Neil Harbisson was born with achromatopsia, also known as total color-blindness; for the first two decades of his life, he didn’t know color and lived in a grayscale world. From the age of 21, he began to hear color. In 2003, the computer scientist Adam Montandon began the ‘electronic eye’ project, this strives to overcome his achromatopsia, by playing audio frequencies corresponding to particular colors. This skull-implanted antenna, which Neil calls his ‘Eyeborg’, acts as an audio-visual aid. In 2004, he was officially recognised as a Cyborg by the government.
He has been hearing colors for eight years, and has had to memorize notes and the names of the colors that they match up to. This information gradually became a perception, and then progressed to become emotional ‘feelings’, Harbisson developed his own favorite colors, due to the more appealing sounds that they produce. He soon began to dream in color, and it was at this point that he felt that the software and the brain had united. As an extension of his senses, the cyber device had become part of his body, and even features in his passport photo.

Neil Harbisson creating a sound portrait of American Composer Philip Glass, 2014

He compares visits to art galleries as similar experiences to attending concerts, where he can ‘listen’ to masterpieces by Picasso and Monet. Visits to the supermarket are like visits to nightclubs, and he describes each aisle as being ‘full of different melodies’. He used to dress in a way that looked good, now he likes to dress to ‘sound good’, flaunting hues that are more appealing to the ear. Even his eating habits have changed, as he regularly re-arranges his plate in order to sound better. Harbisson has created ‘Sound Portraits’, including that of Leo Dicaprio and Prince Charles, who, surprisingly, sounds a lot like Nicole Kidman!
An unexpected secondary effect of his electronic ear is the reversal – normal sounds started to take on a colorful form in his mind; a ringing telephone is a largely green experience, and a piece by Mozart is associated with yellowy hues. Harbisson has even begun to hear colors the human eye itself cannot perceive; he can detect movement with his ears, as well as infra-red and ultra-violet waves. Research has been carried out by Oliver Sacks, who found that blind people have the ability to have hallucinations that they have never previously experienced or witnessed. Hallucinations, unlike imaginations, are not our own creation, or under our control; they mimic our perceptions in completely random ways.

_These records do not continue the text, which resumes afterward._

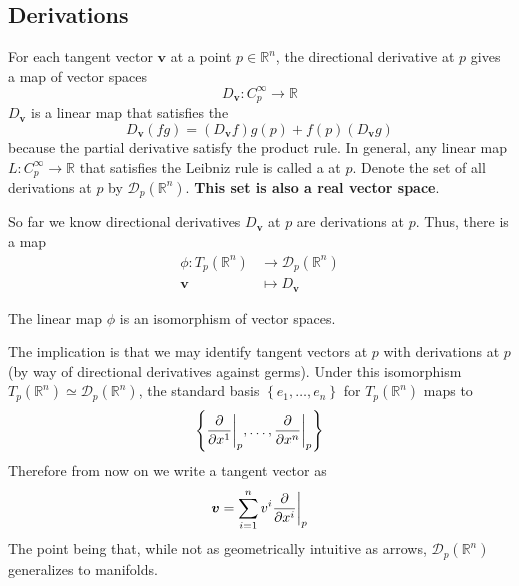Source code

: \subsection{Derivations}

For each tangent vector \(\bm{v}\) at a point \(p \in \mathbb{R}^n\), the directional derivative at \(p\) gives a map of vector spaces
%
\begin{equation*}
    D_{\bm{v}} \colon C_p^\infty \rightarrow \mathbb{R}
\end{equation*}
%
\(D_{\bm{v}}\) is a linear map that satisfies the 
%
\begin{equation}
    D_{\bm{v}}(fg) = (D_{\bm{v}}f)g(p) + f(p) (D_{\bm{v}}g)
\end{equation}
%
because the partial derivative satisfy the product rule.
%
In general, any linear map \(L\colon C_p^\infty \rightarrow \mathbb{R}\) that satisfies the Leibniz rule is called a  at \(p\).
%
Denote the set of all derivations at \(p\) by \(\mathcal{D}_p(\mathbb{R}^n)\).
%
\textbf{This set is also a real vector space}.
%

So far we know directional derivatives \(D_{\bm{v}}\) at \(p\) are derivations at \(p\).
%
Thus, there is a map
\begin{align*}
    \phi\colon T_p(\mathbb{R}^n) & \rightarrow \mathcal{D}_p (\mathbb{R}^n) \\
    \bm{v}                       & \mapsto D_{\bm{v}}
\end{align*}
%
\begin{theorem}{}{}
    The linear map \(\phi\) is an isomorphism of vector spaces.
\end{theorem}
%
\noindent The implication is that we may identify tangent vectors at \(p\) with derivations at \(p\) (by way of directional derivatives against germs).
%
Under this isomorphism \(T_p(\mathbb{R}^n) \simeq \mathcal{D}_p(\mathbb{R}^n)\), the standard basis \(\left\{ e_1, \dots, e_n \right\}\) for \(T_p(\mathbb{R}^n)\) maps to
%
\begin{equation}
    \left\{\evalat[\bigg]{\pdv{}{x^1}}{p}, \dots, \evalat[\bigg]{\pdv{}{x^n}}{p}  \right\}\label{eqn:tangentbasis}
\end{equation}
%
Therefore from now on we write a tangent vector as
%
\begin{equation}
    \bm{v} = \sum_{i=1}^{n} v^i \evalat[\bigg]{\pdv{}{x^i}}{p}
\end{equation}
%
The point being that, while not as geometrically intuitive as arrows, \(\mathcal{D}_p (\mathbb{R}^n)\) generalizes to manifolds.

Sacks has found that around 10% of visually impaired people experience visual hallucinations. He claims that those whose brain is receiving no visual input tend to find that these parts of the brain become hyper-active and excitable, resulting in firing spontaneously and subsequently ‘seeing things’. These are known as Charles Bonnet Hallucinations, in which there is no obvious connection with memory and emotion, and are all part of the integrated stream of perception and imagination.

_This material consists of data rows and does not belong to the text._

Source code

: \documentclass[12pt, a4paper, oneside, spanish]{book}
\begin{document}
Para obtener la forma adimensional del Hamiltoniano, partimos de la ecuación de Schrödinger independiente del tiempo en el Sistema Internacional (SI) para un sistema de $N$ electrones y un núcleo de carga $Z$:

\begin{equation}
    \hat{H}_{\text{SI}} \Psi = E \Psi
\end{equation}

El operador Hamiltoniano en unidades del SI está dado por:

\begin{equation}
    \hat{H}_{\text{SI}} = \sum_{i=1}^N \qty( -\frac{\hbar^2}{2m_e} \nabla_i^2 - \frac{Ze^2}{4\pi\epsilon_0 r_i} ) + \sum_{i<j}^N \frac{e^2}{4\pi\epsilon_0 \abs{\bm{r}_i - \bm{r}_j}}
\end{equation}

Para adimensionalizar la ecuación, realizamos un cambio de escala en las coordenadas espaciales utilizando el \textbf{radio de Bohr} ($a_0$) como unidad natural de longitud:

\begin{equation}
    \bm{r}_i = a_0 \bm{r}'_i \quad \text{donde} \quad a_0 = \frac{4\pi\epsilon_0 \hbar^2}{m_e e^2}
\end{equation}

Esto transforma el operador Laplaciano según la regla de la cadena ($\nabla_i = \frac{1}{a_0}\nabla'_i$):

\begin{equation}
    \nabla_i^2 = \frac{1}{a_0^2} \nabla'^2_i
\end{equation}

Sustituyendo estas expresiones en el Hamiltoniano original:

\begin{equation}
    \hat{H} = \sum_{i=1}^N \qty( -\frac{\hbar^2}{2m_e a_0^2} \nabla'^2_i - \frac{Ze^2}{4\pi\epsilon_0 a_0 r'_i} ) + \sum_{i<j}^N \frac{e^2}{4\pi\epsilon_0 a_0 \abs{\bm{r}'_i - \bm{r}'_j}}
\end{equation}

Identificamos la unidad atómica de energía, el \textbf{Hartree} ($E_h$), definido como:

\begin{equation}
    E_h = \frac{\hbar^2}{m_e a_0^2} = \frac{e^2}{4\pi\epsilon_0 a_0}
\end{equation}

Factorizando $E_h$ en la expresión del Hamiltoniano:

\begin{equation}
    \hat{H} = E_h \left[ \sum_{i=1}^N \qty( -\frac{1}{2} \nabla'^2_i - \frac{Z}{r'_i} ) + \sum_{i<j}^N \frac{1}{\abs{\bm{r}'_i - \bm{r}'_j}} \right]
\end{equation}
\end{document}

Harbisson makes the interesting point that if we are able to extend our senses, then we are able to extend our knowledge. He feels that we would gain far richer experiences if we ceased to focus on creating applications for our mobile phones, and started creating applications for our own bodies. Neil Harbisson has proved that technology is already capable of increasing, and even supplying, a sense. Scientific advances enable us to increase our limits and have a better quality of life regardless of the limitations we receive at birth.

Although Harbisson feels that scientists should stop focusing on mobile phone applications, the new App, EyeMusic, could allow the visually impaired to have access to their own electronic eye, and in a far more accessible form. ‘A woman who has been blind since birth sits at a table with a bowl of mostly green apples in front of her. When asked to find the single red one, she plucks it from the bowl without hesitation and holds it up to applause from the audience. It’s not a magic act but a demonstration of a new app that enables the visually impaired to hear information usually perceived through sight,’ says Roni Jacobson of the National Geographic.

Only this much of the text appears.